The gradual increase in AE contribution rates, which will hit 8% in April 2019, will also enable "younger cohorts to accumulate pension wealth faster in future than over the past few years", the IFS' report added.
However, the report noted the stark contrast between defined benefit (DB) scheme memberships of the two age groups.
Less than 10% of private sector employees born in the early 1980s, who were in their early 30s, were active members of a DB scheme. This is less than half the proportion of those born in the 1980s, when they were the same age, which stood at 40%.
This difference also amplifies the gap in contribution rates. Nine out of 10 people in DB schemes last year received an employer contribution equivalent to at least 10% of their wages, while for defined contribution (DC) the figure was just 13%.

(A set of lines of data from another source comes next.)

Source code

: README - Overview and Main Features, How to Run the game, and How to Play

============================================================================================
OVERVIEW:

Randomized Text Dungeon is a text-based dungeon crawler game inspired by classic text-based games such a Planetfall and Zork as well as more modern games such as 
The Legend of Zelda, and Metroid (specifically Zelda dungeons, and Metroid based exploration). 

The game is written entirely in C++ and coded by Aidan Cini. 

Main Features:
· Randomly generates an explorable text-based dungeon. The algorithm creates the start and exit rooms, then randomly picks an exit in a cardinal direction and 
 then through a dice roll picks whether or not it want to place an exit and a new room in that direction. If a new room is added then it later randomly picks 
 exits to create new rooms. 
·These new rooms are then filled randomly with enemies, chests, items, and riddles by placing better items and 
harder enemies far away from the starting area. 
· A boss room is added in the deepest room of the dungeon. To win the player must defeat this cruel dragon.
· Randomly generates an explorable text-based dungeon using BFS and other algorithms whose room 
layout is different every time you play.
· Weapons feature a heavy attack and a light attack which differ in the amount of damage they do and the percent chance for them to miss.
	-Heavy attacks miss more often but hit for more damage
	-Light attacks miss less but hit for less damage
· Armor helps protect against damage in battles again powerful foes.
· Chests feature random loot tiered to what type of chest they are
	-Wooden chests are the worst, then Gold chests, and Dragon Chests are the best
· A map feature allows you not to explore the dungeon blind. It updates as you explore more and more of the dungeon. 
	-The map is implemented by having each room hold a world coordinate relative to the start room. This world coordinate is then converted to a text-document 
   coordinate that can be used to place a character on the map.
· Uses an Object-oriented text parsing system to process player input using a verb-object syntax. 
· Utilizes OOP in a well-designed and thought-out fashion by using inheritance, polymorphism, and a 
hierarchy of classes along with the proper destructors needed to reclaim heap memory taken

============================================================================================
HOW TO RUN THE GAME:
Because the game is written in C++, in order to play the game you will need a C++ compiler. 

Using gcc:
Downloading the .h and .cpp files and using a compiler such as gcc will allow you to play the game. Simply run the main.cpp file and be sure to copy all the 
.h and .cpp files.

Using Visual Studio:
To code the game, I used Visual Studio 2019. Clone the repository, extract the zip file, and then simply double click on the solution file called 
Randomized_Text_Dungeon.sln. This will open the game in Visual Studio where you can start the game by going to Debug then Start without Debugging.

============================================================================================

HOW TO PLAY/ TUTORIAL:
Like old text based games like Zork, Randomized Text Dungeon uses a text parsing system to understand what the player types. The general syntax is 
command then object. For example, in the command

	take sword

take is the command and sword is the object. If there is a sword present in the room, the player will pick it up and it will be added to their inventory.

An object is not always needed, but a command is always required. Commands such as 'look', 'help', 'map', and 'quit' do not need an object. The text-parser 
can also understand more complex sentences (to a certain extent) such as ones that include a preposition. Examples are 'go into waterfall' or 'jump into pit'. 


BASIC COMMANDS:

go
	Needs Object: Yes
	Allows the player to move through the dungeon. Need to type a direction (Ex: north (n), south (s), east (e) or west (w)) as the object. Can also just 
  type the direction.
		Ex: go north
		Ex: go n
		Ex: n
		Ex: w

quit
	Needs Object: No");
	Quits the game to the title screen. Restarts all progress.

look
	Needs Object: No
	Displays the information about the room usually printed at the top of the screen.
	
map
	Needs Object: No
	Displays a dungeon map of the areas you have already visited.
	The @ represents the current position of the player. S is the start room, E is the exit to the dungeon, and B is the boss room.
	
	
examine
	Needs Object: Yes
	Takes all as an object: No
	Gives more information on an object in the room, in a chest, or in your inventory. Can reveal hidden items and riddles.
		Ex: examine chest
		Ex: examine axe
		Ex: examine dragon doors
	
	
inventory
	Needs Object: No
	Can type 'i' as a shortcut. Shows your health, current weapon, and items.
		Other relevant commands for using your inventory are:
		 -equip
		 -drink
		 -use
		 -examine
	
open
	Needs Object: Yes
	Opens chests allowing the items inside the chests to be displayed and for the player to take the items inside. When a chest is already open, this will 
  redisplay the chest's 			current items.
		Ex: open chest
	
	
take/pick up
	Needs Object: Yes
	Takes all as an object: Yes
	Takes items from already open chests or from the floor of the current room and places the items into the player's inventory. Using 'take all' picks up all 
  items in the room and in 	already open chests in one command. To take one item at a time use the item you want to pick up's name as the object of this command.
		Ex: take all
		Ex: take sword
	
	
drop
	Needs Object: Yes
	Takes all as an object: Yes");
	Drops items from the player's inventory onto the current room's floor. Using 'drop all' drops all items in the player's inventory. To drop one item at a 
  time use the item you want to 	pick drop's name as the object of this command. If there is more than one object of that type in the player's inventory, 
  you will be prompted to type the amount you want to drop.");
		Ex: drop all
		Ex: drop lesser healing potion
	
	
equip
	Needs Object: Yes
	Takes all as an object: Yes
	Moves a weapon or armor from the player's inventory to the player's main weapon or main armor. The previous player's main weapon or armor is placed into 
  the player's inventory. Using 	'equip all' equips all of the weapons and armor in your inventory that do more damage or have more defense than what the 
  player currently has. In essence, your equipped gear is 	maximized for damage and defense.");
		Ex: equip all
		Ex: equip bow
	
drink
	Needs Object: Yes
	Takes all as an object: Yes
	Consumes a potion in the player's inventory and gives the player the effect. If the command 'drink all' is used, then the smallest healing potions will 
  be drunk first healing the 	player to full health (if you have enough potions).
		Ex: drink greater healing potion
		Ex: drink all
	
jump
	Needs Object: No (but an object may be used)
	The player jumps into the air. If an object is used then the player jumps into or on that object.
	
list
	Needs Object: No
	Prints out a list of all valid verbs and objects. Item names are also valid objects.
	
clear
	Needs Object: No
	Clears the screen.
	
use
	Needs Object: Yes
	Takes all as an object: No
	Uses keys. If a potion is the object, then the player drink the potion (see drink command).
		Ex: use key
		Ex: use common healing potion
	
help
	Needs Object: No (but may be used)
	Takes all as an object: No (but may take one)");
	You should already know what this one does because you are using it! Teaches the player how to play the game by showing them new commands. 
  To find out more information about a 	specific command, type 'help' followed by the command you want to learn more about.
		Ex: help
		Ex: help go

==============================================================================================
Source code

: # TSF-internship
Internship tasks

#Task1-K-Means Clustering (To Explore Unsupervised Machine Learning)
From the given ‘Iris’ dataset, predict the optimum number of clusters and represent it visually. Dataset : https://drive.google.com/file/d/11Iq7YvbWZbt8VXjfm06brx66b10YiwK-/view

The figures echo data released last week by the Office for National Statistics (ONS), which showed average DB contributions were 21%, compared to just 4% for DC schemes.
Overall, the report added people born in the 1980s had just over half the wealth those born in the decade before had at the same age, at £27,000 and £53,000 respectively.
Research economist and report author Andrew Hood said low interest rates would make it harder for younger savers to build up retirement funds.
"By the time they hit their early 30s, those born in the early 1980s had about half as much wealth as those born in the 1970s did at the same age," he said. "Sharp falls in homeownership rates and in access to generous company pension schemes, alongside historically low interest rates, will make it much harder for today's young adults to build up wealth in future than it was for previous generations."
However, the IFS pointed to the higher relative wealth and homeownership of prior generations as an indicator younger generations are more likely to inherit greater assets. This could provide an alternative source of retirement income.
The report said: "One consequence of the high homeownership rates of those born between 1930 and 1960, in combination with the long-term increase in house prices, is that younger cohorts are more likely to expect to inherit than their predecessors, and expect to inherit more on average."